◆ **What you will do**
Retype the listing exactly as it stands, and keep every image out.

◆ **Data for this task**

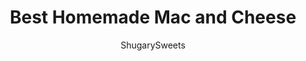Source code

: ---
layout: ../../layouts/MarkdownPostLayout.astro
title: Best Homemade Mac and Cheese
author: ShugarySweets
pubDate: 2019-01-15
description: "Ritz Cracker Mac and Cheese is made with two kinds of cheese and is topped with buttery Ritz crackers for a creamy, rich side or main dish that the whole family will love."
image_url: https://www.shugarysweets.com/wp-content/uploads/2019/01/mac-and-cheese-ritz-6.jpg
tags: ["Side Dishes","American"]
calories: 527
protein: 20
carbohydrates: 25
fats: 39
fiber: 1
ingredients: ["16 ounce elbow macaroni","4 Tablespoons unsalted butter","2 cups skim milk","1/2 cup all-purpose flour","2 cups heavy whipping cream","1 1/2 teaspoon kosher salt","3/4 teaspoon pepper","1/2 teaspoon dry mustard","1 Tablespoon worcestershire sauce","1/2 pound Gruyere cheese","1 pound Cheddar Cheese","24 Ritz crackers"]
serves: 12
time: "1 hour"
prepTime: "15 minutes"
instructions: ["Prepare macaroni according to package directions. Set aside.","In large pot, melt butter. Add skim milk and bring to near boiling over medium high heat. Reduce heat to medium and sprinkle in flour. Whisk vigorously over medium heat for 1-2 minutes. Mixture should be thick and boiling. Slowly add cream, while whisking. Add in salt, pepper, mustard and worcestershire sauce. Reduce heat to low and continue to stir for about 5 minutes.","In food processor, shred Gruyere and Cheddar cheese. Add to pot, stir until thoroughly combined.","Add cooked macaroni to cheese mixture. Pour into a 13x9 dish.","In large ziploc, crush 14 Ritz crackers. Sprinkle over top of macaroni. Lay 10 crackers on top, spaced evenly.","Bake in a 375 degree oven, uncovered, for 30 minutes. Enjoy hot!"]
nutrition: ["527 calories","25 grams carbohydrates","114 milligrams cholesterol","39 grams fat","1 grams fiber","20 grams protein","23 grams saturated fat","803 grams sodium","4 grams sugar","1 grams trans fat","13 grams unsaturated fat"]
---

◆ **Task response**
Source code

: ---
layout: ../../layouts/MarkdownPostLayout.astro
title: Best Homemade Mac and Cheese
author: ShugarySweets
pubDate: 2019-01-15
description: "Ritz Cracker Mac and Cheese is made with two kinds of cheese and is topped with buttery Ritz crackers for a creamy, rich side or main dish that the whole family will love."
image_url: https://www.shugarysweets.com/wp-content/uploads/2019/01/mac-and-cheese-ritz-6.jpg
tags: ["Side Dishes","American"]
calories: 527
protein: 20
carbohydrates: 25
fats: 39
fiber: 1
ingredients: ["16 ounce elbow macaroni","4 Tablespoons unsalted butter","2 cups skim milk","1/2 cup all-purpose flour","2 cups heavy whipping cream","1 1/2 teaspoon kosher salt","3/4 teaspoon pepper","1/2 teaspoon dry mustard","1 Tablespoon worcestershire sauce","1/2 pound Gruyere cheese","1 pound Cheddar Cheese","24 Ritz crackers"]
serves: 12
time: "1 hour"
prepTime: "15 minutes"
instructions: ["Prepare macaroni according to package directions. Set aside.","In large pot, melt butter. Add skim milk and bring to near boiling over medium high heat. Reduce heat to medium and sprinkle in flour. Whisk vigorously over medium heat for 1-2 minutes. Mixture should be thick and boiling. Slowly add cream, while whisking. Add in salt, pepper, mustard and worcestershire sauce. Reduce heat to low and continue to stir for about 5 minutes.","In food processor, shred Gruyere and Cheddar cheese. Add to pot, stir until thoroughly combined.","Add cooked macaroni to cheese mixture. Pour into a 13x9 dish.","In large ziploc, crush 14 Ritz crackers. Sprinkle over top of macaroni. Lay 10 crackers on top, spaced evenly.","Bake in a 375 degree oven, uncovered, for 30 minutes. Enjoy hot!"]
nutrition: ["527 calories","25 grams carbohydrates","114 milligrams cholesterol","39 grams fat","1 grams fiber","20 grams protein","23 grams saturated fat","803 grams sodium","4 grams sugar","1 grams trans fat","13 grams unsaturated fat"]
---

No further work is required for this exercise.